What's In Peanut Butter? Skippy vs. Smucker's
(May 6, 2009)
(May 6, 2009)
Peanut butter is a great snack for adults, plus a go-to food for parents feeding their kids. Unfortunately, many of the commercial peanut butters sold in stores contain—unnecessarily—more than just peanuts.
The ingredients in Skippy creamy peanut butter are roasted peanuts, sugar, partially hydrogenated vegetable oils (cottonseed, soybean and rapeseed) and salt. The added sugar and salt are not good for our health and, just as important, work to corrupt our taste buds.

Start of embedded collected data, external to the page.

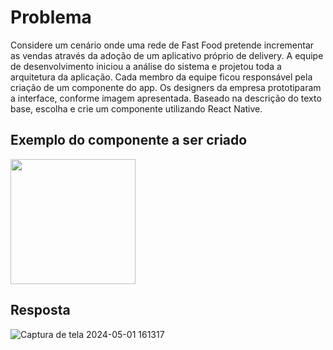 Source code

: # Problema
Considere um cenário onde uma rede de Fast Food pretende incrementar as
vendas através da adoção de um aplicativo próprio de delivery. A equipe de
desenvolvimento iniciou a análise do sistema e projetou toda a arquitetura da
aplicação. Cada membro da equipe ficou responsável pela criação de um
componente do app. Os designers da empresa prototiparam a interface, conforme
imagem apresentada.
Baseado na descrição do texto base, escolha e crie um componente utilizando
React Native.

## Exemplo do componente a ser criado
<img src="https://github.com/nicolyjjang/PTI-PDM/assets/107158277/07cb327b-5ecb-4805-b6eb-3d19999c1354" width="200px">

## Resposta
![Captura de tela 2024-05-01 161317](https://github.com/nicolyjjang/PTI-PDM/assets/107158277/6f56accd-216a-4342-a00a-e63162dacc95)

However, the far greater danger lies in the hydrogenated oils, which are chemically altered oils. These oils contain unsaturated fats that have had hydrogen atoms added to their structure, making them more solid and turning them into trans fats.
Why are these hydrogenated oils added to many packaged and processed snack foods, including cookies, cakes and crackers? The change in chemical composition allows the oils to be better used in baking and also helps prevent spoilage, thereby prolonging food items’ shelf life.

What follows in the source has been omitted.